The transcripts of the trial of Charles Taylor, former President of Liberia. More…

  • Good morning and I welcome you all back to this next session. I note the accused is not present in court. I will first take appearances and then I will ask about his absence. Good morning, Ms Hollis.

  • Good morning Madam President, your Honours. Brenda J Hollis, Nicholas Koumjian, Maja Dimitrova appear this morning for the Prosecution.

  • [Open session]

  • [The accused not present]

  • [Upon commencing at 9.30 a.m.]

  • Good morning your Honours, counsel opposite. Courtenay Griffiths, my learned friend Mr Terry Munyard, my learned friend Mr Morris Anyah and Silas Chekera.

  • Thank you, Mr Griffiths. I also note the presence of the Registrar's representative here in The Hague and I will now ask again I note the absence of the accused. Mr Griffiths, can you advise us?

  • Your Honour, on Friday last I received a telephone call from Mr Taylor expressing concerns about a heightened level of security occasioned, he was informed, by certain intelligence received by the prison authorities. As a consequence of that call Mr Townsend and Mr Chekera attended upon Mr Taylor in the afternoon of Friday last and, having spoken to him, from my conversation with Mr Chekera the situation is this:

    Intelligence has been received by the custody officials suggesting that there is a general security risk unrelated to Mr Taylor and there is no specific suggestion, as I understand it, that Mr Taylor himself poses any risk, but nonetheless, as a consequence of that intelligence, there is a raised level of security which relates in particular to his transportation to court.

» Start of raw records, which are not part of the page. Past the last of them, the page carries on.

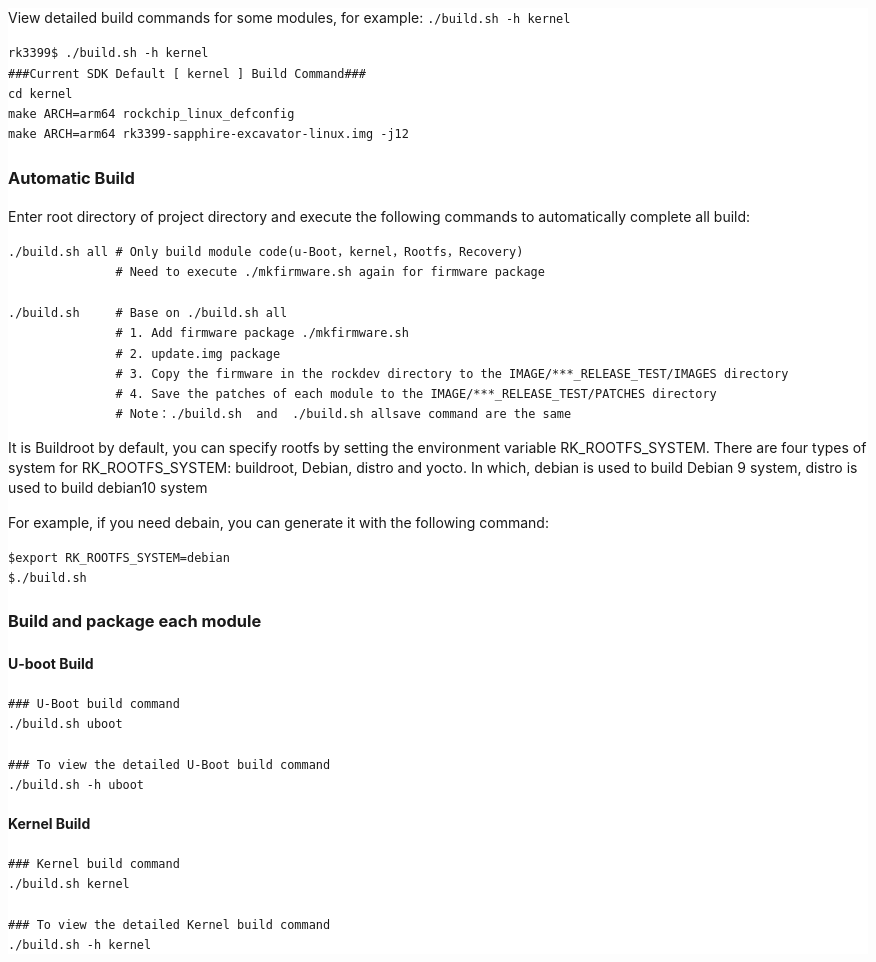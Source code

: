 View detailed build commands for some modules, for example: `./build.sh -h kernel`

```shell
rk3399$ ./build.sh -h kernel
###Current SDK Default [ kernel ] Build Command###
cd kernel
make ARCH=arm64 rockchip_linux_defconfig
make ARCH=arm64 rk3399-sapphire-excavator-linux.img -j12
```

[^note]: The detailed compilation commands should depending on corresponding SDK version, and there may be some differences between configurations. But the build.sh build command is fixed.

### Automatic Build

Enter root directory of project directory and execute the following commands to automatically complete all build:

```shell
./build.sh all # Only build module code(u-Boot，kernel，Rootfs，Recovery)
               # Need to execute ./mkfirmware.sh again for firmware package

./build.sh     # Base on ./build.sh all
               # 1. Add firmware package ./mkfirmware.sh
               # 2. update.img package
               # 3. Copy the firmware in the rockdev directory to the IMAGE/***_RELEASE_TEST/IMAGES directory
               # 4. Save the patches of each module to the IMAGE/***_RELEASE_TEST/PATCHES directory
               # Note：./build.sh  and  ./build.sh allsave command are the same
```

It is Buildroot by default, you can specify rootfs by setting the environment variable RK_ROOTFS_SYSTEM. There are four types of system for RK_ROOTFS_SYSTEM: buildroot, Debian, distro and yocto. In which, debian is used to build Debian 9 system, distro is used to build debian10 system

For example, if you need debain, you can generate it with the following command:

```shell
$export RK_ROOTFS_SYSTEM=debian
$./build.sh
```

### Build and package each  module

#### U-boot  Build

```shell
### U-Boot build command
./build.sh uboot

### To view the detailed U-Boot build command
./build.sh -h uboot
```

#### Kernel Build

```shell
### Kernel build command
./build.sh kernel

### To view the detailed Kernel build command
./build.sh -h kernel
```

    Now those measures include two particular procedures to which the defendant objects. Firstly, during the course of his transportation from the unit he is transported in such a way as to effectively cause him sensory deprivation. Secondly, during the course of that - and I have put that in those terms because I have been specifically requested by Mr Townsend on behalf of the security officials that I don't spell out precisely what measures are employed during the course of his transportation which is why I have been so elliptical in the way in which I have put that, your Honours. But the second particular procedure is that the defendant is chained around his waist and effectively led like a leashed animal and he finds that particularly objectionable and degrading. Now whereas the defendant accepts the need for security, he challenges the two particular procedures which have been demanded by the security services.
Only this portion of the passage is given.